#### [ASSIGNED TASK]
Report each line of the entries below that has the word "toegevoegd" in it.

Source texts of formatted documents
================
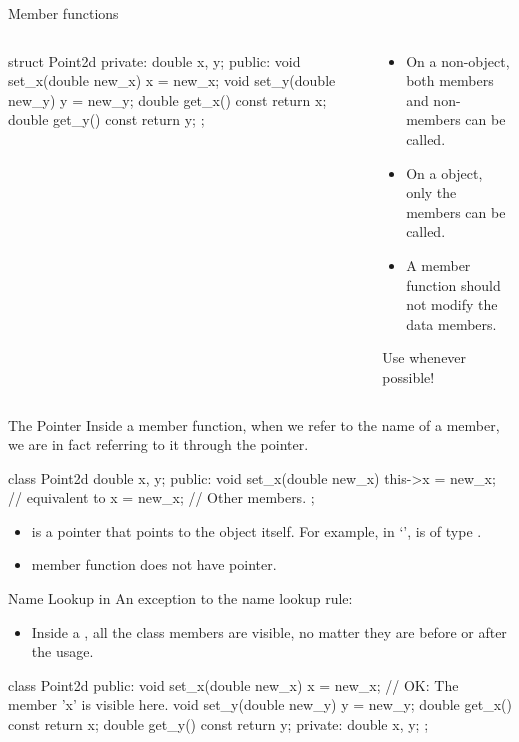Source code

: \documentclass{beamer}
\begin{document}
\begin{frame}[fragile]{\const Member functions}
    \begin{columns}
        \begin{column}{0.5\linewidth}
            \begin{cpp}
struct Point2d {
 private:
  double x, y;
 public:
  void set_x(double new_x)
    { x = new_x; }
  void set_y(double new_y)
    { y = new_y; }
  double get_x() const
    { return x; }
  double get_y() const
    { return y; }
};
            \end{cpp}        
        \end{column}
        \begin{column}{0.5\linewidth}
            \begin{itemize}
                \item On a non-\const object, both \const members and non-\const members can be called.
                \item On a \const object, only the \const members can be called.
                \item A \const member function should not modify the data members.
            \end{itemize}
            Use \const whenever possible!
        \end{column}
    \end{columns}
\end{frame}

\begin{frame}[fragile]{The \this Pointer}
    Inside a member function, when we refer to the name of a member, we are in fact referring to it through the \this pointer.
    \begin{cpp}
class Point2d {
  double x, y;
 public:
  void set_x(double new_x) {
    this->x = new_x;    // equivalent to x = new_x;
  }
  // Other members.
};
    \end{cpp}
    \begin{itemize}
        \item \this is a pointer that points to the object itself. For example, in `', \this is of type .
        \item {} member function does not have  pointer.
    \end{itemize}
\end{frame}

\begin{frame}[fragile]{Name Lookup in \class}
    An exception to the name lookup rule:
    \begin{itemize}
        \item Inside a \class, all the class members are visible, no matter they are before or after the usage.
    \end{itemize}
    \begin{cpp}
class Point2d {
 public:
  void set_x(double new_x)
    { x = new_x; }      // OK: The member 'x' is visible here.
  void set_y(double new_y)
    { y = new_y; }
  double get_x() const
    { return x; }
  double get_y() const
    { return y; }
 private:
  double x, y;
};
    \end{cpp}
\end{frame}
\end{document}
================
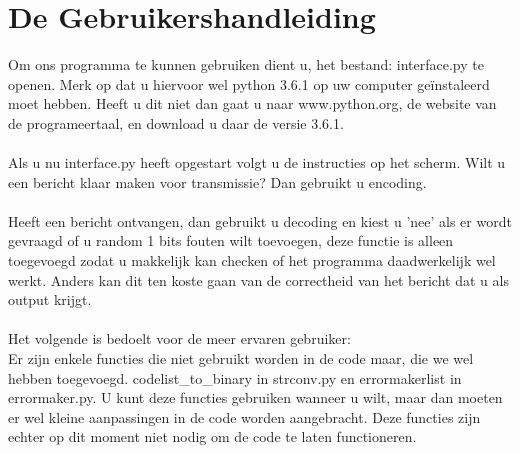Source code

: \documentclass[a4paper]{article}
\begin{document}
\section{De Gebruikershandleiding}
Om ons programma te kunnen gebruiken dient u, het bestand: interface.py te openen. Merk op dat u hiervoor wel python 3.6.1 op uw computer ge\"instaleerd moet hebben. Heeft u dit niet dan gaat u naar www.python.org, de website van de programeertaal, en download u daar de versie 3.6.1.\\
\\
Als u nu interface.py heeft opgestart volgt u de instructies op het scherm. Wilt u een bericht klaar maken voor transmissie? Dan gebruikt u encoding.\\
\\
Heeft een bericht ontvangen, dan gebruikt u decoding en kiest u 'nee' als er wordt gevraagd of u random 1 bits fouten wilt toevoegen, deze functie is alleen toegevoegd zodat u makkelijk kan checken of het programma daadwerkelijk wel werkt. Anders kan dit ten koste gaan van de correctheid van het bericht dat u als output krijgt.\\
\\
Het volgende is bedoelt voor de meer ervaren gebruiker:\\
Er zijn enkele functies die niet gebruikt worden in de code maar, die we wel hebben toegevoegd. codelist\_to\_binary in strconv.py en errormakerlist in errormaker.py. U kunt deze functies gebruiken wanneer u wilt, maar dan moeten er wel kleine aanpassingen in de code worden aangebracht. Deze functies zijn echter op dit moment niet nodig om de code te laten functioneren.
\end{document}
================
#### [OUTPUT BELOW]
Heeft een bericht ontvangen, dan gebruikt u decoding en kiest u 'nee' als er wordt gevraagd of u random 1 bits fouten wilt toevoegen, deze functie is alleen toegevoegd zodat u makkelijk kan checken of het programma daadwerkelijk wel werkt. Anders kan dit ten koste gaan van de correctheid van het bericht dat u als output krijgt.\\
Er zijn enkele functies die niet gebruikt worden in de code maar, die we wel hebben toegevoegd. codelist\_to\_binary in strconv.py en errormakerlist in errormaker.py. U kunt deze functies gebruiken wanneer u wilt, maar dan moeten er wel kleine aanpassingen in de code worden aangebracht. Deze functies zijn echter op dit moment niet nodig om de code te laten functioneren.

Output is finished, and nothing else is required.